Eating dinner close to bedtime when endogenous melatonin levels are high is associated with decreased insulin secretion and decreased glucose tolerance, which increase the risk of type 2 diabetes.
And people who are carriers of the G allele of the melatonin receptor-1b gene (MTNR1B) have greater impairment in glucose tolerance after eating a late dinner.
“In natural late eaters [in Spain], we simulated early and late dinner timing by administering a glucose drink and compared effects on blood sugar control over 2 hours,” said senior author Richa Saxena, PhD, a principal investigator at the Center for Genomic Medicine at Massachusetts General Hospital, Boston.
The study also compared outcomes in carriers and noncarriers of the G allele variant of the melatonin receptor gene, Saxena pointed out, in a press release from the hospital.
“We found that late eating disturbed blood sugar control in the whole group,” added lead author Marta Garaulet, PhD.
“This impaired glucose control was predominantly seen in genetic risk variant carriers, representing about half of the cohort,” said Garaulet, professor of physiology and nutrition, University of Murcia, Spain.
The study results “may be important in the effort towards prevention of type 2 diabetes,” according to co-senior author Frank A.J.L. Scheer, PhD.
“Our findings are applicable to about a third of the population in the industrialized world who consume food close to bedtime, as well as other populations who eat at night, including shift workers, or those experiencing jetlag or night-eating disorders, as well as those who routinely use melatonin supplements close to food intake,” said Scheer, director of the Medical Chronobiology Program at Brigham and Women’s Hospital, Boston, Massachusetts.
The results suggest people should not eat within 2 hours of bedtime, say the researchers.
“Notably, our study does not include patients with diabetes, so additional studies are needed to examine the impact of food timing and its link with melatonin and receptor variation in patients with diabetes,” Scheer said.
The findings, from the MTNR1B SNP*Food Timing Interaction on Glucose Control (ONTIME-MT) randomized crossover study, were recently published in Diabetes Care.
Melatonin Plays a Key Role in Glucose Metabolism
Melatonin, a hormone primarily released at night that helps control the sleep–wake cycle, typically rises around 2 hours before bedtime, the researchers explain.

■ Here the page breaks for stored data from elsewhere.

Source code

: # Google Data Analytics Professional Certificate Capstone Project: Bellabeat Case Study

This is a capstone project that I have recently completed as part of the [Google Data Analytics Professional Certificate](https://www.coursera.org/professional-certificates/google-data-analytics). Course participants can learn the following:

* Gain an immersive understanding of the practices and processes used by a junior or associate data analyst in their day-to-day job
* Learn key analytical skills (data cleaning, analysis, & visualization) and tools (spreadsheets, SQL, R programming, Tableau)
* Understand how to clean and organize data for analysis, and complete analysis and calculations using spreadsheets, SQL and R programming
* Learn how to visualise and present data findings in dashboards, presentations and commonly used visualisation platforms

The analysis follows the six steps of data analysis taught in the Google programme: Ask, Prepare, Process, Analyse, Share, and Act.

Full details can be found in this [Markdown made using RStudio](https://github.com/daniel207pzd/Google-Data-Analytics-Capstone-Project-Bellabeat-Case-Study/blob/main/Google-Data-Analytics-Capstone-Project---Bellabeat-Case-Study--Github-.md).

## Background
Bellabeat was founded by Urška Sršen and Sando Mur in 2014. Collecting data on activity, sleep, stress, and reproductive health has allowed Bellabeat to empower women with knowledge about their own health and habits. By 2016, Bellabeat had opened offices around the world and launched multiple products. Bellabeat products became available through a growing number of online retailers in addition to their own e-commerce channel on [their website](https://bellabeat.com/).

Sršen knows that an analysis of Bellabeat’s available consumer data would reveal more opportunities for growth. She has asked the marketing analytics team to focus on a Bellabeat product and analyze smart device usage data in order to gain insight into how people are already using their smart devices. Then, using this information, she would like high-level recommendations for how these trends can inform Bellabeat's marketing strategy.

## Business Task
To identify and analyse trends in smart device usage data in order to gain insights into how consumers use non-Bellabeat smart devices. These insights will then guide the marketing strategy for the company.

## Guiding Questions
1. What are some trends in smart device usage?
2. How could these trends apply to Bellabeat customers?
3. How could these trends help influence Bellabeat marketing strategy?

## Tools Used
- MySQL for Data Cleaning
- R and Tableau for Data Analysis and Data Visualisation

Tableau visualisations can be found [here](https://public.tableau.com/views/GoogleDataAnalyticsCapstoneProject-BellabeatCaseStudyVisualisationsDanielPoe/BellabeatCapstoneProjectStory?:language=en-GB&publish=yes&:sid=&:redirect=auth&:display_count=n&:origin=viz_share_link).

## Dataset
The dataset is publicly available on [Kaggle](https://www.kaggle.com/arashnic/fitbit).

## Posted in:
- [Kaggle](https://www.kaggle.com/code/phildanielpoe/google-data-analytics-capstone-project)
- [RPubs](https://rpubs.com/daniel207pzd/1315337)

The discovery of MTNR1B as a type 2 diabetes-associated gene “suggests that beyond sleep and circadian regulation, melatonin plays a key role in glucose metabolism,” they note.
However, whether melatonin improves or impairs glucose control is controversial, and the effect of MTNR1B genotypes on glucose control is not clear.
“We decided to test if late eating that usually occurs with elevated melatonin levels results in disturbed blood sugar control,” Saxena explained.
To investigate this, researchers enrolled 845 adults in Spain who were 18-70 years old and did not have diabetes.
Participants were a mean age of 38 years and 71% were women. They had a mean body mass index (BMI) of 25.7 kg/m2 and 18% had obesity.
On average, they typically ate dinner at 21:38 (9.38 PM) and went to bed at 24:32 (0.32 AM).
DNA analysis from participants’ blood samples determined that 50% had the CC genotype of the MTNR1B gene, 40% had the CG genotype, and 10% had the GG genotype.
Each participant underwent two oral glucose tolerance tests.
They fasted for 8 hours and then had a 2-hour 75-g oral glucose tolerance test either 1 hour before bedtime (simulating a late dinner) or 4 hours before bedtime (simulating an early dinner).
Then they repeated the test at the opposite dinner time on another night.
The average serum melatonin values were 3.5-fold higher after the late dinner than after the early dinner, resulting in 6.7% lower insulin area under the curve (AUC) and 8.3% higher glucose AUC.
Genotype differences in glucose tolerance were attributed to reductions in beta-cell function.
“Our results confirm that late eating acutely impairs glucose tolerance through a defect in insulin secretion,” the researchers reiterate.
ONTIME-MT was funded by the National Institutes of Health, the Spanish Government of Investigation, Development, and Innovation, and the Seneca Foundation. The researchers have reported no relevant financial disclosures.